Skillicorn, N (2016), How the current patent system actually hurts inventors, Inc.com.
US Federal Trade Commission (2003), To Promote Innovation: The Proper Balance of Competition and Patent Law and Policy.
US Department of Justice and Federal Trade Commission (2007), Antitrust Enforcement and Intellectual Property Rights: Promoting Innovation and Competition.
Ziedonis, R H and B H Hall (2001), "The Effects of Strengthening Patent Rights on Firms Engaged in Cumulative Innovation", in G Libecap (ed.), Entrepreneurial Inputs and Outcomes, Volume 13: New Studies of Entrepreneurship in the United States, Elsevier Science.

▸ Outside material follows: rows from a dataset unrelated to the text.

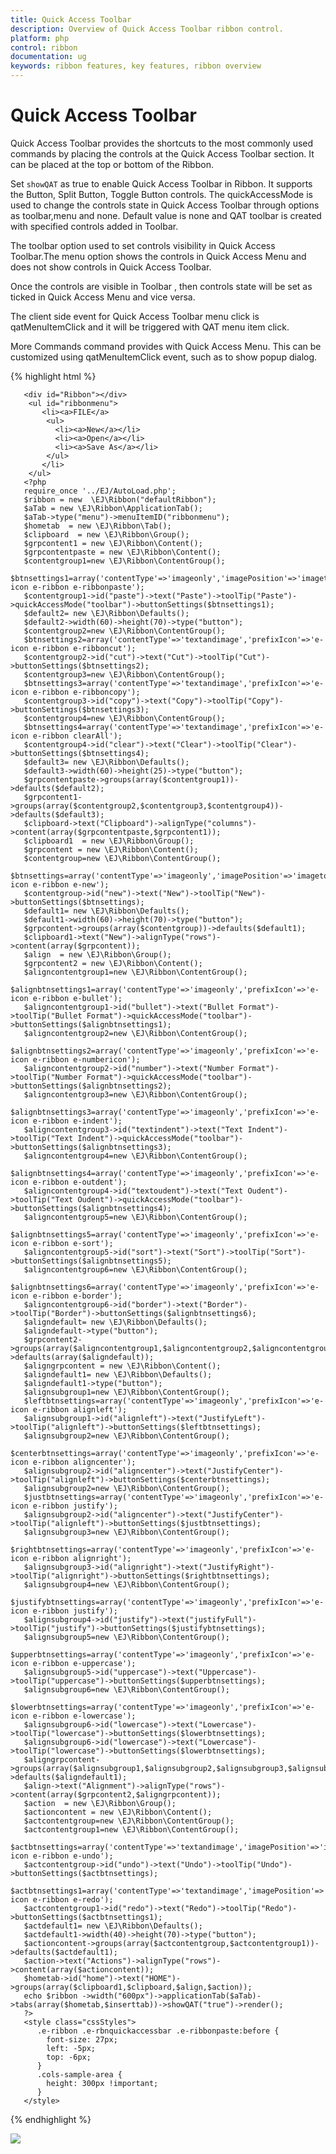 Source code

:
 ```yaml
---
title: Quick Access Toolbar
description: Overview of Quick Access Toolbar ribbon control.
platform: php
control: ribbon
documentation: ug
keywords: ribbon features, key features, ribbon overview 
---
```


# Quick Access Toolbar

Quick Access Toolbar provides the shortcuts to the most commonly used commands by placing the controls at the Quick Access Toolbar section. It can be placed at the top or bottom of the Ribbon.

Set `showQAT` as true to enable Quick Access Toolbar in Ribbon. It supports the Button, Split Button, Toggle Button controls. The quickAccessMode is used to change the controls state in Quick Access Toolbar through options as toolbar,menu and none. Default value is none and QAT toolbar is created with specified controls added in Toolbar.

The toolbar option used to set controls visibility in Quick Access Toolbar.The menu option shows the controls in Quick Access Menu and does not show controls in Quick Access Toolbar.

Once the controls are visible in Toolbar , then controls state will be set as ticked in Quick Access Menu and vice versa.

The client side event for Quick Access Toolbar menu click is qatMenuItemClick and it will be triggered with QAT menu item click.

More Commands command provides with Quick Access Menu. This can be customized using qatMenuItemClick event, such as to show popup dialog.

{% highlight html %}

       <div id="Ribbon"></div>    
        <ul id="ribbonmenu">
           <li><a>FILE</a>
            <ul>
              <li><a>New</a></li>
              <li><a>Open</a></li>                
              <li><a>Save As</a></li>                
            </ul>
           </li>
        </ul>  
       <?php
       require_once '../EJ/AutoLoad.php';
       $ribbon = new  \EJ\Ribbon("defaultRibbon");
       $aTab = new \EJ\Ribbon\ApplicationTab();           
       $aTab->type("menu")->menuItemID("ribbonmenu");
       $hometab  = new \EJ\Ribbon\Tab();
       $clipboard  = new \EJ\Ribbon\Group();
       $grpcontent1 = new \EJ\Ribbon\Content();
       $grpcontentpaste = new \EJ\Ribbon\Content();
       $contentgroup1=new \EJ\Ribbon\ContentGroup();
       $btnsettings1=array('contentType'=>'imageonly','imagePosition'=>'imagetop','prefixIcon'=>'e-icon e-ribbon e-ribbonpaste');
       $contentgroup1->id("paste")->text("Paste")->toolTip("Paste")->quickAccessMode("toolbar")->buttonSettings($btnsettings1);    
       $default2= new \EJ\Ribbon\Defaults();
       $default2->width(60)->height(70)->type("button");
       $contentgroup2=new \EJ\Ribbon\ContentGroup();
       $btnsettings2=array('contentType'=>'textandimage','prefixIcon'=>'e-icon e-ribbon e-ribboncut');
       $contentgroup2->id("cut")->text("Cut")->toolTip("Cut")->buttonSettings($btnsettings2); 
       $contentgroup3=new \EJ\Ribbon\ContentGroup();
       $btnsettings3=array('contentType'=>'textandimage','prefixIcon'=>'e-icon e-ribbon e-ribboncopy');
       $contentgroup3->id("copy")->text("Copy")->toolTip("Copy")->buttonSettings($btnsettings3); 
       $contentgroup4=new \EJ\Ribbon\ContentGroup();
       $btnsettings4=array('contentType'=>'textandimage','prefixIcon'=>'e-icon e-ribbon clearAll');
       $contentgroup4->id("clear")->text("Clear")->toolTip("Clear")->buttonSettings($btnsettings4); 
       $default3= new \EJ\Ribbon\Defaults();
       $default3->width(60)->height(25)->type("button");  
       $grpcontentpaste->groups(array($contentgroup1))->defaults($default2);
       $grpcontent1->groups(array($contentgroup2,$contentgroup3,$contentgroup4))->defaults($default3);
       $clipboard->text("Clipboard")->alignType("columns")->content(array($grpcontentpaste,$grpcontent1));
       $clipboard1  = new \EJ\Ribbon\Group();
       $grpcontent = new \EJ\Ribbon\Content();
       $contentgroup=new \EJ\Ribbon\ContentGroup();
       $btnsettings=array('contentType'=>'imageonly','imagePosition'=>'imagetop','prefixIcon'=>'e-icon e-ribbon e-new');
       $contentgroup->id("new")->text("New")->toolTip("New")->buttonSettings($btnsettings);  
       $default1= new \EJ\Ribbon\Defaults();
       $default1->width(60)->height(70)->type("button");
       $grpcontent->groups(array($contentgroup))->defaults($default1);
       $clipboard1->text("New")->alignType("rows")->content(array($grpcontent));
       $align  = new \EJ\Ribbon\Group();
       $grpcontent2 = new \EJ\Ribbon\Content();
       $aligncontentgroup1=new \EJ\Ribbon\ContentGroup();
       $alignbtnsettings1=array('contentType'=>'imageonly','prefixIcon'=>'e-icon e-ribbon e-bullet');
       $aligncontentgroup1->id("bullet")->text("Bullet Format")->toolTip("Bullet Format")->quickAccessMode("toolbar")->buttonSettings($alignbtnsettings1);
       $aligncontentgroup2=new \EJ\Ribbon\ContentGroup();
       $alignbtnsettings2=array('contentType'=>'imageonly','prefixIcon'=>'e-icon e-ribbon e-numbericon');
       $aligncontentgroup2->id("number")->text("Number Format")->toolTip("Number Format")->quickAccessMode("toolbar")->buttonSettings($alignbtnsettings2);
       $aligncontentgroup3=new \EJ\Ribbon\ContentGroup();
       $alignbtnsettings3=array('contentType'=>'imageonly','prefixIcon'=>'e-icon e-ribbon e-indent');
       $aligncontentgroup3->id("textindent")->text("Text Indent")->toolTip("Text Indent")->quickAccessMode("toolbar")->buttonSettings($alignbtnsettings3);
       $aligncontentgroup4=new \EJ\Ribbon\ContentGroup();
       $alignbtnsettings4=array('contentType'=>'imageonly','prefixIcon'=>'e-icon e-ribbon e-outdent');
       $aligncontentgroup4->id("textoudent")->text("Text Oudent")->toolTip("Text Oudent")->quickAccessMode("toolbar")->buttonSettings($alignbtnsettings4);
       $aligncontentgroup5=new \EJ\Ribbon\ContentGroup();
       $alignbtnsettings5=array('contentType'=>'imageonly','prefixIcon'=>'e-icon e-ribbon e-sort');
       $aligncontentgroup5->id("sort")->text("Sort")->toolTip("Sort")->buttonSettings($alignbtnsettings5);
       $aligncontentgroup6=new \EJ\Ribbon\ContentGroup();
       $alignbtnsettings6=array('contentType'=>'imageonly','prefixIcon'=>'e-icon e-ribbon e-border');
       $aligncontentgroup6->id("border")->text("Border")->toolTip("Border")->buttonSettings($alignbtnsettings6);
       $aligndefault= new \EJ\Ribbon\Defaults();
       $aligndefault->type("button");
       $grpcontent2->groups(array($aligncontentgroup1,$aligncontentgroup2,$aligncontentgroup3,$aligncontentgroup4,$aligncontentgroup5,$aligncontentgroup6))->defaults(array($aligndefault));
       $aligngrpcontent = new \EJ\Ribbon\Content();
       $aligndefault1= new \EJ\Ribbon\Defaults();
       $aligndefault1->type("button");
       $alignsubgroup1=new \EJ\Ribbon\ContentGroup();
       $leftbtnsettings=array('contentType'=>'imageonly','prefixIcon'=>'e-icon e-ribbon alignleft');
       $alignsubgroup1->id("alignleft")->text("JustifyLeft")->toolTip("alignleft")->buttonSettings($leftbtnsettings);
       $alignsubgroup2=new \EJ\Ribbon\ContentGroup();
       $centerbtnsettings=array('contentType'=>'imageonly','prefixIcon'=>'e-icon e-ribbon aligncenter');
       $alignsubgroup2->id("aligncenter")->text("JustifyCenter")->toolTip("alignleft")->buttonSettings($centerbtnsettings);
       $alignsubgroup2=new \EJ\Ribbon\ContentGroup();
       $justbtnsettings=array('contentType'=>'imageonly','prefixIcon'=>'e-icon e-ribbon justify');
       $alignsubgroup2->id("aligncenter")->text("JustifyCenter")->toolTip("alignleft")->buttonSettings($justbtnsettings);
       $alignsubgroup3=new \EJ\Ribbon\ContentGroup();
       $rightbtnsettings=array('contentType'=>'imageonly','prefixIcon'=>'e-icon e-ribbon alignright');
       $alignsubgroup3->id("alignright")->text("JustifyRight")->toolTip("alignright")->buttonSettings($rightbtnsettings);
       $alignsubgroup4=new \EJ\Ribbon\ContentGroup();
       $justifybtnsettings=array('contentType'=>'imageonly','prefixIcon'=>'e-icon e-ribbon justify');
       $alignsubgroup4->id("justify")->text("justifyFull")->toolTip("justify")->buttonSettings($justifybtnsettings);
       $alignsubgroup5=new \EJ\Ribbon\ContentGroup();
       $upperbtnsettings=array('contentType'=>'imageonly','prefixIcon'=>'e-icon e-ribbon e-uppercase');
       $alignsubgroup5->id("uppercase")->text("Uppercase")->toolTip("uppercase")->buttonSettings($upperbtnsettings);
       $alignsubgroup6=new \EJ\Ribbon\ContentGroup();
       $lowerbtnsettings=array('contentType'=>'imageonly','prefixIcon'=>'e-icon e-ribbon e-lowercase');
       $alignsubgroup6->id("lowercase")->text("Lowercase")->toolTip("lowercase")->buttonSettings($lowerbtnsettings);
       $alignsubgroup6->id("lowercase")->text("Lowercase")->toolTip("lowercase")->buttonSettings($lowerbtnsettings);
       $aligngrpcontent->groups(array($alignsubgroup1,$alignsubgroup2,$alignsubgroup3,$alignsubgroup4,$alignsubgroup5,$alignsubgroup6))->defaults($aligndefault1);
       $align->text("Alignment")->alignType("rows")->content(array($grpcontent2,$aligngrpcontent));
       $action  = new \EJ\Ribbon\Group();
       $actioncontent = new \EJ\Ribbon\Content();
       $actcontentgroup=new \EJ\Ribbon\ContentGroup();
       $actcontentgroup1=new \EJ\Ribbon\ContentGroup();
       $actbtnsettings=array('contentType'=>'textandimage','imagePosition'=>'imagetop','prefixIcon'=>'e-icon e-ribbon e-undo');
       $actcontentgroup->id("undo")->text("Undo")->toolTip("Undo")->buttonSettings($actbtnsettings); 
       $actbtnsettings1=array('contentType'=>'textandimage','imagePosition'=>'imagetop','prefixIcon'=>'e-icon e-ribbon e-redo');
       $actcontentgroup1->id("redo")->text("Redo")->toolTip("Redo")->buttonSettings($actbtnsettings1); 
       $actdefault1= new \EJ\Ribbon\Defaults();
       $actdefault1->width(40)->height(70)->type("button");
       $actioncontent->groups(array($actcontentgroup,$actcontentgroup1))->defaults($actdefault1);
       $action->text("Actions")->alignType("rows")->content(array($actioncontent));
       $hometab->id("home")->text("HOME")->groups(array($clipboard1,$clipboard,$align,$action));
       echo $ribbon ->width("600px")->applicationTab($aTab)->tabs(array($hometab,$inserttab))->showQAT("true")->render();
       ?> 
       <style class="cssStyles">
          .e-ribbon .e-rbnquickaccessbar .e-ribbonpaste:before {
            font-size: 27px;
            left: -5px;
            top: -6px;
          }
          .cols-sample-area {
			height: 300px !important;
          } 
       </style>
 
{% endhighlight %}

![](Toolbar/toolbar_img1.png)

 A patent assertion entity is a firm or individual whose primary use of a patent is assertion against other firms and individuals who may be using the technology, in the hopes of forcing them to license the patent. A defensive aggregator is a firm or joint venture that obtains patents not for assertion, but to keep them out of the hands of those who might assert them. The owners of or subscribers to the defensive aggregator are typically large ICT firms who fear such threats.